When writing a complex expression, it is often useful to give names to some of its subexpressions: this avoids repetition and often increases readability.
Syntax:
       t ::=                Terms
           | ...               (other terms same as before)
           | let x=t in t      let-binding

Reduction:
t1 --> t1' (ST_Let1)  

let x=t1 in t2 --> let x=t1' in t2
   (ST_LetValue)  

let x=v1 in t2 --> [x:=v1]t2
Typing:
Gamma ⊢ t1 ∈ T1      x>T1; Gamma ⊢ t2 ∈ T2 (T_Let)  

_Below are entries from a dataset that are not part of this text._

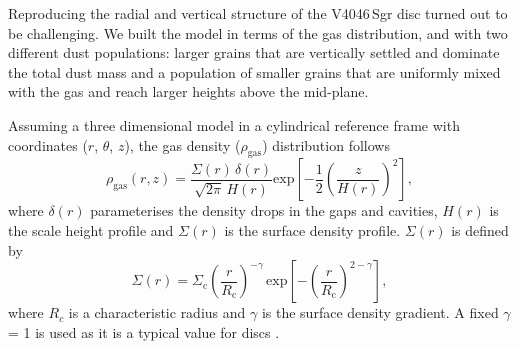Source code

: \documentclass[letters,usenatbib,times]{mnras}
\begin{document}
Reproducing the radial and vertical structure of the V4046\,Sgr disc turned out to be challenging. We built the model in terms of the gas distribution, and with two different dust populations: larger grains that are vertically settled and dominate the total dust mass and a population of smaller grains that are uniformly mixed with the gas and reach larger heights above the mid-plane. 

Assuming a three dimensional model in a cylindrical reference frame with coordinates ($r$, $\theta$, $z$), the gas density ($\rho_{\mathrm{gas}}$) distribution follows
\begin{equation}
  \rho_{\mathrm{gas}}(r,z) =\frac{\Sigma(r) \,\delta(r)}{\sqrt{2\pi} \, H(r)} \mathrm{exp}\left[-\frac{1}{2} \left(\frac{z}{H(r)}\right)^2\right],
\end{equation}
where $\delta(r)$ parameterises the density drops in the gaps and cavities, $H(r)$ is the scale height profile and $\Sigma(r)$ is the surface density profile. $\Sigma(r)$ is defined by
\begin{equation}
  \Sigma(r) = \Sigma_\mathrm{c} \left(\frac{r}{R_\mathrm{c}}\right)^{-\gamma}  \, \mathrm{exp}\left[-\left(\frac{r}{R_\mathrm{c}}\right)^{2-\gamma}\right],
\end{equation}
where $R_c$ is a characteristic radius and $\gamma$ is the surface density gradient. A fixed $\gamma$ = 1 is used as it is a typical value for discs \citep{Andrews_2009,Andrews_2010}. 

\end{document}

Gamma ⊢ let x=t1 in t2 ∈ T2

Pairs

In Coq, the primitive way of extracting the components of a pair is pattern matching. An alternative is to take fst and snd -- the first- and second-projection operators -- as primitives. Just for fun, let's do our pairs this way. For example, here's how we'd write a function that takes a pair of numbers and returns the pair of their sum and difference:
       \x : Nat*Nat.
          let sum = x.fst + x.snd in
          let diff = x.fst - x.snd in
          (sum,diff)

Syntax:
       t ::=                Terms
           | ...
           | (t,t)             pair
           | t.fst             first projection
           | t.snd             second projection

       v ::=                Values
           | ...
           | (v,v)             pair value

       T ::=                Types
           | ...
           | T * T             product type

Reduction...
t1 --> t1' (ST_Pair1)  

(t1,t2) --> (t1',t2)
t2 --> t2' (ST_Pair2)  

(v1,t2) --> (v1,t2')
t1 --> t1' (ST_Fst1)  

t1.fst --> t1'.fst
   (ST_FstPair)  

(v1,v2).fst --> v1
t1 --> t1' (ST_Snd1)  

t1.snd --> t1'.snd
   (ST_SndPair)  

(v1,v2).snd --> v2

Typing:
Gamma ⊢ t1 ∈ T1     Gamma ⊢ t2 ∈ T2 (T_Pair)  

Gamma ⊢ (t1,t2) ∈ T1*T2
Gamma ⊢ t ∈ T1*T2 (T_Fst)  

Gamma ⊢ t.fst ∈ T1
Gamma ⊢ t ∈ T1*T2 (T_Snd)  

Gamma ⊢ t.snd ∈ T2

Unit

Another handy base type, found especially in languages in the ML family, is the singleton type Unit.
Syntax:
       t ::=                Terms
           | ...               (other terms same as before)
           | unit              unit

       v ::=                Values
           | ...
           | unit              unit value

       T ::=                Types
           | ...
           | Unit              unit type
Typing:
   (T_Unit)  

Gamma ⊢ unit ∈ Unit

Is unit the only term of type Unit?
(1) Yes
(2) No

Sums

Many programs need to deal with values that can take two distinct forms. For example, we might identify students in a university database using either their name or their id number. A search function might return either a matching value or an error code.
These are specific examples of a binary sum type (sometimes called a disjoint union), which describes a set of values drawn from one of two given types, e.g.:
       Nat + Bool

We create elements of these types by tagging elements of the component types, telling on which side of the sum we are putting them. E.g.,
   inl 42  ∈ Nat + Bool
   inr tru ∈ Nat + Bool
In general, the elements of a type T1 + T2 consist of the elements of T1 tagged with the token inl, plus the elements of T2 tagged with inr.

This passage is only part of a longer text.